Developing a flow through chamber system for automated measurements of soil N2O and CO2 emissions

Abstract

Continuous flow through chamber systems are recognized for their superiority in obtaining high resolution seasonal greenhouse gas (GHG) emissions data. In the current study, we combine Li-Cor 8100A CO2 flux system with the infrared N2O analyzer (Teledyne API, San Diego, CA) and a laser spectroscopic analyzer (Los Gatos Research Inc, Mountain View, CA) to design a robust setup for reliable concurrent measurements of N2O and CO2 emissions from automatic chambers and to obtain flux gradient N2O data from agricultural land. Field testing revealed considerable interference of moisture and temperature with the infrared N2O analyzer data, which showed a negative drift of up to 0.5ppm at increased humidity (R2=0.76). Addition of desiccant column on line in an attempt to improve infrared analyzer N2O readings due to removal of moisture affected the N2O and CO2 baselines, likely due to flow modulation by the Li-Cor 8100A air pump. High precision output from the laser spectroscopic analyzer and stability of its baseline at variable temperature and moisture were preferable for combined automatic chamber and flux tower measurements.
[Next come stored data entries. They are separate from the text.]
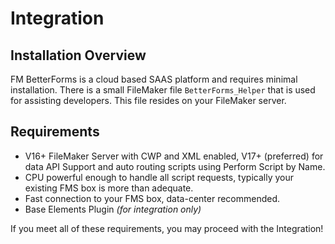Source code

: # Integration

## Installation Overview

FM BetterForms is a cloud based SAAS platform and requires minimal installation. There is a small FileMaker file `BetterForms_Helper` that is used for assisting developers. This file resides on your FileMaker server.

## Requirements <a id="requirements"></a>

* V16+ FileMaker Server with CWP and XML enabled, V17+ \(preferred\) for data API Support and auto routing scripts using Perform Script by Name.
* CPU powerful enough to handle all script requests, typically your existing FMS box is more than adequate. 
* Fast connection to your FMS box, data-center recommended.
* Base Elements Plugin _\(for integration only\)_

If you meet all of these requirements, you may proceed with the Integration!

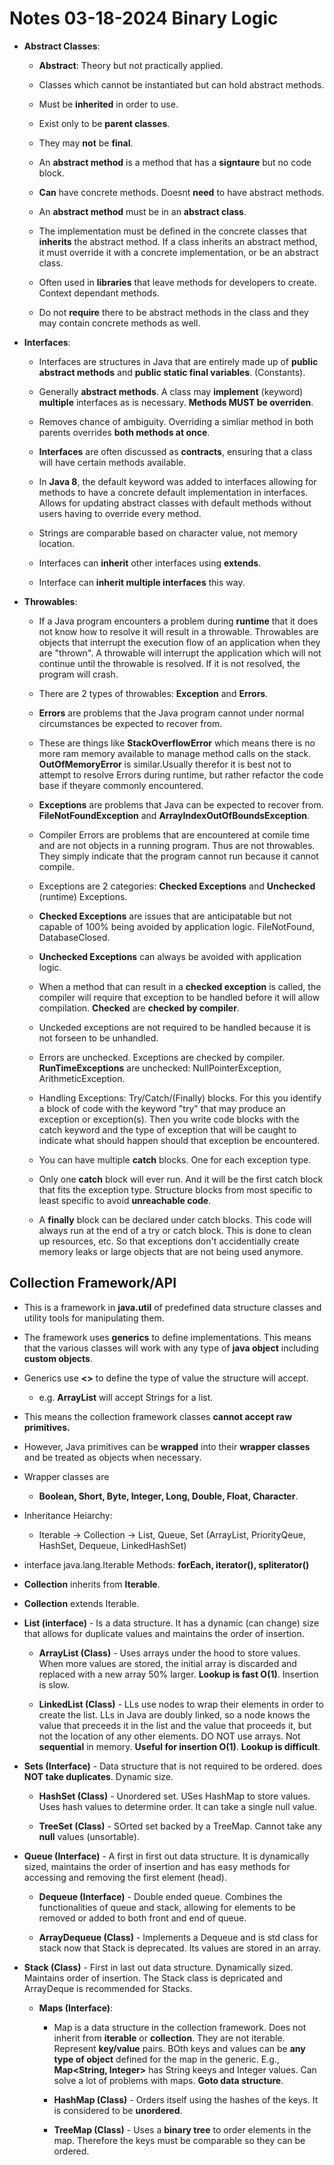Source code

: # Notes 03-18-2024  Binary Logic #

* **Abstract Classes**:
    * **Abstract**: Theory but not practically applied.
    * Classes which cannot be instantiated but can hold abstract methods.
    * Must be **inherited** in order to use. 
    * Exist only to be **parent classes**.
    * They may **not** be **final**.
    * An **abstract method** is a method that has a **signtaure** but no
      code block. 
    * **Can** have concrete methods. Doesnt **need** to have abstract methods.
    * An **abstract method** must be in an **abstract class**.

    * The implementation must be defined in the concrete classes that 
     **inherits** the abstract method. If a class inherits an abstract method, 
     it must  override it with a concrete implementation, or be an abstract 
     class. 

    * Often used in **libraries** that leave methods for developers to create.
      Context dependant methods.

    * Do not **require** there to be abstract methods in the class and they 
      may contain concrete methods as well.

* **Interfaces**:
    * Interfaces are structures in Java that are entirely made up of 
      **public abstract methods** and **public static final variables**.
      (Constants).
    
    * Generally **abstract methods**. A class may **implement** (keyword)
      **multiple** interfaces as is necessary. **Methods MUST be overriden**.

    * Removes chance of ambiguity. Overriding a simliar method in both parents
      overrides **both methods at once**. 

    * **Interfaces** are often discussed as **contracts**, ensuring that a class
      will have certain methods available.

    * In **Java 8**, the default keyword was added to interfaces allowing for
      methods to have a concrete default implementation in interfaces. Allows
      for updating abstract classes with default methods without users having
      to override every method.

    * Strings are comparable based on character value, not memory location.

    * Interfaces can **inherit** other interfaces using **extends**.
    * Interface can **inherit multiple interfaces** this way.
    
* **Throwables**:
    * If a Java program encounters a problem during **runtime** that it does
      not know how to resolve it will result in a throwable. Throwables are
      objects that interrupt the execution flow of an application when they are
      "thrown". A throwable will interrupt the application which will not 
      continue until the throwable is resolved. If it is not resolved, the
      program will crash.
 
    * There are 2 types of throwables: **Exception** and **Errors**.
    * **Errors** are problems that the Java program cannot under normal 
      circumstances be expected to recover from.

    * These are things like **StackOverflowError** which means there is no more
      ram memory available to manage method calls on the stack. 
      **OutOfMemoryError** is similar.Usually therefor it is best not to attempt
      to resolve Errors during runtime, but rather refactor the code base if 
      theyare commonly encountered. 

    * **Exceptions** are problems that Java can be expected to recover from.
      **FileNotFoundException** and **ArrayIndexOutOfBoundsException**.

    * Compiler Errors are problems that are encountered at comile time and are
      not objects in a running program. Thus are not throwables. They simply
      indicate that the program cannot run because it cannot compile.
    
    * Exceptions are 2 categories: **Checked Exceptions** and **Unchecked**
      (runtime) Exceptions.

    * **Checked Exceptions** are issues that are anticipatable but not 
      capable of 100% being avoided by application logic. FileNotFound,
      DatabaseClosed.
    
    * **Unchecked Exceptions** can always be avoided with application logic.
    
    * When a method that can result in a **checked exception** is called, the
      compiler will require that exception to be handled before it will allow
      compilation. **Checked** are **checked by compiler**.

    * Unckeded exceptions are not required to be handled because it is not 
      forseen to be unhandled.

    * Errors are unchecked. Exceptions are checked by compiler. 
     **RunTimeExceptions** are unchecked: NullPointerException, 
     ArithmeticException. 

    * Handling Exceptions: Try/Catch/(Finally) blocks. For this you identify a 
      block of code with the keyword "try" that may produce an exception or
      exception(s). Then you write code blocks with the catch keyword and the
      type of exception that will be caught to indicate what should happen 
      should that exception be encountered. 

    * You can have multiple **catch** blocks. One for each exception type.

    * Only one **catch** block will ever run. And it will be the first 
      catch block that fits the exception type. Structure blocks from
      most specific to least specific to avoid **unreachable code**.

    * A **finally** block can be declared under catch blocks. This code will
      always run at the end of a try or catch block. This is done to clean up
      resources, etc. So that exceptions don't accidentially create memory
      leaks or large objects that are not being used anymore.

## Collection Framework/API ##

* This is a framework in **java.util** of predefined data structure classes and
  utility tools for manipulating them. 

* The framework uses **generics** to define implementations. This means that
  the various classes will work with any type of **java object** including
  **custom objects**.

* Generics use **<>** to define the type of value the structure will accept.
    * e.g. **ArrayList<String>** will accept Strings for a list.

* This means the collection framework classes **cannot accept raw primitives.**
* However, Java primitives can be **wrapped** into their **wrapper classes** and
  be treated as objects when necessary.
* Wrapper classes are 
    * **Boolean, Short, Byte, Integer, Long, Double, Float, Character**.

* Inheritance Heiarchy:
    * Iterable -> Collection -> List, Queue, Set 
        (ArrayList, PriorityQeue, HashSet, Dequeue, LinkedHashSet)

* interface java.lang.Iterable Methods: **forEach, iterator(), spliterator()**
* **Collection** inherits from **Iterable**.

* **Collection<E>** extends Iterable.


* **List (interface)** - Is a data structure. It has a dynamic (can change) 
  size that allows for duplicate values and maintains the order of insertion.

    * **ArrayList (Class)** - Uses arrays under the hood to store values. When
      more values are stored, the initial array is discarded and replaced with
      a new array 50% larger. **Lookup is fast O(1)**. Insertion is slow.  

    * **LinkedList (Class)** - LLs use nodes to wrap their elements in order to
      create the list. LLs in Java are doubly linked, so a node knows the value
      that preceeds it in the list and the value that proceeds it, but not the
      location of any other elements. DO NOT use arrays. Not **sequential** in
      memory. **Useful for insertion O(1)**. **Lookup is difficult**.

* **Sets (Interface)** - Data structure that is not required to be ordered. 
  does **NOT take duplicates**. Dynamic size.
    
    * **HashSet (Class)** - Unordered set. USes HashMap to store values. Uses
      hash values to determine order. It can take a single null value.
    
    * **TreeSet (Class)** - SOrted set backed by a TreeMap. Cannot take any 
      **null** values (unsortable).
    
* **Queue (Interface)** - A first in first out data structure. It is dynamically
  sized, maintains the order of insertion and has easy methods for accessing 
  and removing the first element (head).   

    * **Dequeue (Interface)** - Double ended queue. Combines the functionalities
      of queue and stack, allowing for elements to be removed or added to both
      front and end of queue.

    * **ArrayDequeue (Class)** - Implements a Dequeue and is std class for stack
      now that Stack is deprecated. Its values are stored in an array. 

* **Stack (Class)** - First in last out data structure. Dynamically sized.
  Maintains order of insertion. The Stack class is depricated and ArrayDeque is
  recommended for Stacks.  

  * **Maps (Interface)**:
    * Map is a data structure in the collection framework. Does not inherit from
      **iterable** or **collection**. They are not iterable. Represent
      **key/value** pairs. BOth keys and values can be **any type of object**
      defined for the map in the generic. E.g., **Map<String, Integer>** has
      String keeys and Integer values. Can solve a lot of problems with maps.
      **Goto data structure**.
    
    * **HashMap (Class)** - Orders itself using the hashes of the keys. It is
      considered to be **unordered**. 
    
    * **TreeMap (Class)** - Uses a **binary tree** to order elements in the map.
      Therefore the keys must be comparable so they can be ordered.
The total N2O produced at the site fertilized with 100kgNha−1 was 1.8±0.7kg N2O-N ha−1, and the total CO2 emissions were 4350±1173kg CO2-C ha−1 during the measurement period in the fall and spring. The high frequency of sampling and low labor intensity of the N2O and CO2 measurement setup allows for comparison of GHG emissions from short term events and across seasons, and establishes the basis for better understanding of emissions sources in agricultural systems.